A second group of 36 hypotheticals do not have discernible homology to known nucleotide binding domains. Interestingly, among the 36, four are predicted to be essential for optimal growth in vitro (Sassetti, et al., 2003), and four are predicted to be essential in infection (Sassetti and Rubin, 2003) (Supplemental Table S1). Moreover, most of these proteins are taxonomically limited: 22 are found only in Actinobacteria, nine are limited to Mycobacteria, and three proteins are found only in M. tuberculosis (Rv0394c, Rv0831c, Rv1507c). With the absence of any sequence motifs that link the 36 unknowns to nucleotide binding, this group provides a large and completely unexplored set of highly likely novel nucleotide binding proteins that may reveal new nucleotide binding sequences, domains, or folds.
Further analysis of hypotheticals not previously identified by in silico prediction revealed that three genes, Rv3614c-3616c, likely form an operon. All three proteins were labeled by ATP-ABP; we validated ATP-binding of one of these three proteins, Rv3614c, by recombinant expression and labeling (Figure 4A). All three are annotated as hypothetical and lack homology to any known protein domains, all three are essential for growth during infection (Sassetti and Rubin, 2003), and all three are taxonomically restricted to Mycobacteria. Recently, they have been shown to be essential for ESX-1-dependent protein secretion (type VII secretion system, or T7SS) and Mtb virulence (Fortune, et al., 2005; MacGurn, et al., 2005). Mycobacterial paralogs to these three genes occur next to the AAA family ATPase of T7SS, suggesting that these may be ATP-binding proteins or part of a complex that includes ATPases. Their essential function in T7SS, and lack of sequence homology, make them a particularly exciting set of priority targets for further functional characterization.

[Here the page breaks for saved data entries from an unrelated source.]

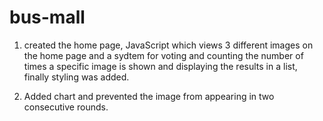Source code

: # bus-mall
1. created the home page, JavaScript which views 3 different images on the home page and a sydtem for voting and counting the number of times a specific image is shown and displaying the results in a list, finally styling was added.

2. Added chart and prevented the image from appearing in two consecutive rounds.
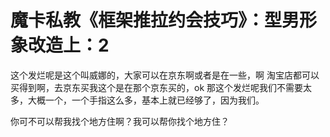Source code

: # 魔卡私教《框架推拉约会技巧》：型男形象改造上：2

这个发烂呢是这个叫威娜的，大家可以在京东啊或者是在一些，啊 淘宝店都可以买得到啊，去京东买我这个是在那个京东买的，ok 那这个发烂呢我们不需要太多，大概一个，一个手指这么多，基本上就已经够了，因为我们。

你可不可以帮我找个地方住啊？我可以帮你找个地方住？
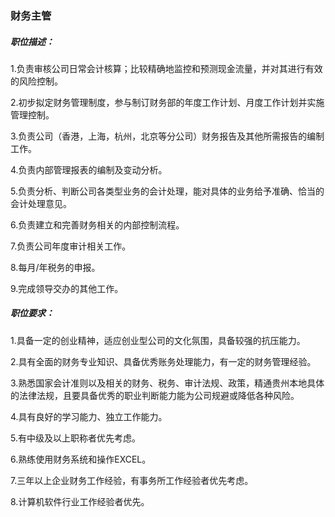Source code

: ### 财务主管

##### 职位描述：

1.负责审核公司日常会计核算；比较精确地监控和预测现金流量，并对其进行有效的风险控制。

2.初步拟定财务管理制度，参与制订财务部的年度工作计划、月度工作计划并实施管理控制。

3.负责公司（香港，上海，杭州，北京等分公司）财务报告及其他所需报告的编制工作。

4.负责内部管理报表的编制及变动分析。

5.负责分析、判断公司各类型业务的会计处理，能对具体的业务给予准确、恰当的会计处理意见。

6.负责建立和完善财务相关的内部控制流程。

7.负责公司年度审计相关工作。

8.每月/年税务的申报。

9.完成领导交办的其他工作。

##### 职位要求：

1.具备一定的创业精神，适应创业型公司的文化氛围，具备较强的抗压能力。

2.具有全面的财务专业知识、具备优秀账务处理能力，有一定的财务管理经验。

3.熟悉国家会计准则以及相关的财务、税务、审计法规、政策，精通贵州本地具体的法律法规，且要具备优秀的职业判断能力能为公司规避或降低各种风险。

4.具有良好的学习能力、独立工作能力。

5.有中级及以上职称者优先考虑。

6.熟练使用财务系统和操作EXCEL。

7.三年以上企业财务工作经验，有事务所工作经验者优先考虑。

8.计算机软件行业工作经验者优先。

ATP-ABP labeling of T7SS-associated hypothetical proteins also occurs in proteins encoded in the eleven-gene operon Rv0282- Rv0292, one of four extended T7SS cassettes in the genome. Rv0282 is the AAA family ATPase of this T7SS cassette and was identified in our screen with 4-fold enrichment over the negative control (Supplemental Table S2). The ATP-ABP label also decorates proteins Rv0283 and Rv0284, encoded by genes that follow Rv0282 in tandem with overlapping stop/start codons that strongly suggest formation of a physical complex. Additional evidence for ATP binding of the protein complex is that Rv0284 contains three ATP/GTP binding site P-loop motifs.
In summary, our experimental results and computational analyses now allow for a more confident functional classification of a large number of hypothetical proteins as adenosine nucleotide-binding proteins, providing the first clues to the function of these Mtb proteins.

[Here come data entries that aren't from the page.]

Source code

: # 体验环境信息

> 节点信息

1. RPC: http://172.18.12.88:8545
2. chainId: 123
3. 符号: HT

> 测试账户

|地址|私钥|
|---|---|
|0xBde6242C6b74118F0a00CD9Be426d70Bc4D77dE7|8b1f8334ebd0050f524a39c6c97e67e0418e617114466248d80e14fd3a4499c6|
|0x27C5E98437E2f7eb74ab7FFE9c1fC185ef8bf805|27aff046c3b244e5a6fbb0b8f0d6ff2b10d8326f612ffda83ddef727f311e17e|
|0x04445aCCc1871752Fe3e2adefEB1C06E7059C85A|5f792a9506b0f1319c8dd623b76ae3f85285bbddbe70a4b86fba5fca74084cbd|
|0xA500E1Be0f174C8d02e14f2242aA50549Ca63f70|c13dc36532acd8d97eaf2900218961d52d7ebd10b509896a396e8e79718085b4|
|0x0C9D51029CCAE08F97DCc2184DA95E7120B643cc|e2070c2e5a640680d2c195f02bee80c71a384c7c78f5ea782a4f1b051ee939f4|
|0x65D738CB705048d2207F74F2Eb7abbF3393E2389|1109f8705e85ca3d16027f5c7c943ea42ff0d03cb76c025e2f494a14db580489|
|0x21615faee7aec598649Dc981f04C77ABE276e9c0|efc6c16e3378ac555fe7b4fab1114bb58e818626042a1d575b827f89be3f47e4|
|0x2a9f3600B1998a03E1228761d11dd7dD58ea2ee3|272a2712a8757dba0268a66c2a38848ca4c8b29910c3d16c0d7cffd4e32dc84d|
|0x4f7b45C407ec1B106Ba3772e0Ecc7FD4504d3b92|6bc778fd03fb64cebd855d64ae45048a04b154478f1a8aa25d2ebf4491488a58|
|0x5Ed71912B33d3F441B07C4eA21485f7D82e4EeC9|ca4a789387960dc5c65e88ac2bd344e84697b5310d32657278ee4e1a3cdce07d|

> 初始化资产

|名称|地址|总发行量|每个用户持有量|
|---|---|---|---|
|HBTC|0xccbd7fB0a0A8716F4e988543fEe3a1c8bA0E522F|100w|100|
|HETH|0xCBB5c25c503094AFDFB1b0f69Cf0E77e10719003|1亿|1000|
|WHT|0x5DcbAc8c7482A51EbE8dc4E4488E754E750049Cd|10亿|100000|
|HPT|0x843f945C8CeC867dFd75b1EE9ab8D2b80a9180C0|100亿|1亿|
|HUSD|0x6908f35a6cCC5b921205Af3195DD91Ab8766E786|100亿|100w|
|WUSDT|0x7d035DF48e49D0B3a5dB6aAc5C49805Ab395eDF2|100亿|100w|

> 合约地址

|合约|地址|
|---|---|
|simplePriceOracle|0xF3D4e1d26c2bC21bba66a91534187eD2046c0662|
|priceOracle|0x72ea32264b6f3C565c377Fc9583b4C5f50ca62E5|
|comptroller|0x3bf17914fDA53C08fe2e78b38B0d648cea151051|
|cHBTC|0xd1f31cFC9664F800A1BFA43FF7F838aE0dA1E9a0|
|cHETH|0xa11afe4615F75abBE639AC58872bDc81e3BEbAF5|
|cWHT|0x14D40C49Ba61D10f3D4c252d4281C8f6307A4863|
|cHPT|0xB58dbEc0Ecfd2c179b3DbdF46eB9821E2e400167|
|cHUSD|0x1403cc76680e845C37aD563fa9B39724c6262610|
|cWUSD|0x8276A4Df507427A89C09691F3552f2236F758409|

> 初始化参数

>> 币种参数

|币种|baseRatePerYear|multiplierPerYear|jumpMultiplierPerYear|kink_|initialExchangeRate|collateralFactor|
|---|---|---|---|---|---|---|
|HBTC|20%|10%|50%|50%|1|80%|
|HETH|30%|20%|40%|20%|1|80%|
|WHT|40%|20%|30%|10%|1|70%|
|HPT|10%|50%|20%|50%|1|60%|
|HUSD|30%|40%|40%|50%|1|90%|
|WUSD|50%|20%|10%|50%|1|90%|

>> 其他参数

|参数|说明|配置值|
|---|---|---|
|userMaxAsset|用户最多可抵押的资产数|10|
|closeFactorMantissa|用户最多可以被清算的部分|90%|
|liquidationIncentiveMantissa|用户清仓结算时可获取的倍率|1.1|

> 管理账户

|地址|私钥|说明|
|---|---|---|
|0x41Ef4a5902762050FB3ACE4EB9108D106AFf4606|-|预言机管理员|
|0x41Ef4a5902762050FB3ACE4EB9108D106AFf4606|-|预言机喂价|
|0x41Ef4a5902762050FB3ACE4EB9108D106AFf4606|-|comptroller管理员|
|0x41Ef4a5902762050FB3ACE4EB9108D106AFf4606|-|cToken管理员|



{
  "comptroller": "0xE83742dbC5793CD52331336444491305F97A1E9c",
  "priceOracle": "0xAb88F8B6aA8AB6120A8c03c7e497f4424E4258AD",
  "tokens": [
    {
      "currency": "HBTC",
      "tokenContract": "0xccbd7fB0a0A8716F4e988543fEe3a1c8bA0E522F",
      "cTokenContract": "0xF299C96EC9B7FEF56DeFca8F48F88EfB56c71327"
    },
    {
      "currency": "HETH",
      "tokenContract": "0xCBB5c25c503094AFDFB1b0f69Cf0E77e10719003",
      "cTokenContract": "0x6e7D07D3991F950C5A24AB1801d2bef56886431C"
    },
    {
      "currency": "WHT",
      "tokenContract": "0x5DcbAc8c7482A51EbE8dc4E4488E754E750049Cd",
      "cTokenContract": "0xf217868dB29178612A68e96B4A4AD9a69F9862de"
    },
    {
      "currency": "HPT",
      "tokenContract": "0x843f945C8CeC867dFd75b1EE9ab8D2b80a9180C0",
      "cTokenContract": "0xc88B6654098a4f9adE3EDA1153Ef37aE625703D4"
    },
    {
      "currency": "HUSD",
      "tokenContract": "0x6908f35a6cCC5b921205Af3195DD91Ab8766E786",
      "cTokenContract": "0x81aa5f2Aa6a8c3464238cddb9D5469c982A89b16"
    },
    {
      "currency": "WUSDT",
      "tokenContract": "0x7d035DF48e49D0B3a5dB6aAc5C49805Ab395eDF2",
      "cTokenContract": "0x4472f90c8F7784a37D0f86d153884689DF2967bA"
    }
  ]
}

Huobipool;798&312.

To confirm and further explore the nucleotide binding properties of hypothetical proteins identified in our screen, we expressed Rv0036c and Rv0831c in E. coli, labeled the expressed proteins with ATP-ABP, and identified the probe-labeled amino acid residues by LC-MS/MS analysis. Both recombinant proteins were readily labeled with ATP-ABP, and ATP and ATPγS competed with probe binding (Figure 4A). Rv0036c is part of the TIGR03084 protein family, which is part of a larger set of probable enzymes, TIGR03083. Members of these protein families are found primarily in Actinobacteria. The function of these enzymes is uncharacterized, despite sharing sequence homology with other members of the protein family. Three out of nine members of family TIGR03083 encoded in Mtb H37Rv were labeled. Labeling of recombinant Rv0036c by ATP-ABP and subsequent tandem mass spectrometry analysis revealed the modification to occur at lysine 118. To confirm this assignment, we expressed a K118A mutant of Rv0036c. Mutation of K118 abrogated probe labeling, confirming K118 as the labeled residue (Figure 4B). Although this lysine is chemically suitable for labeling, it is not a conserved residue as shown by a multiple sequence alignment with its paralogs. Regions toward the N-terminus of this family show local sequence similarity, indicating remote homology to members of a protein family, DinB, which includes mycothiol, bacillithiol, and glutathione S-transferases (Newton, et al., 2011). Adenylyltransferase or CoA-transferase activity of Rv0036c, and other members of TIGR03083, is therefore likely.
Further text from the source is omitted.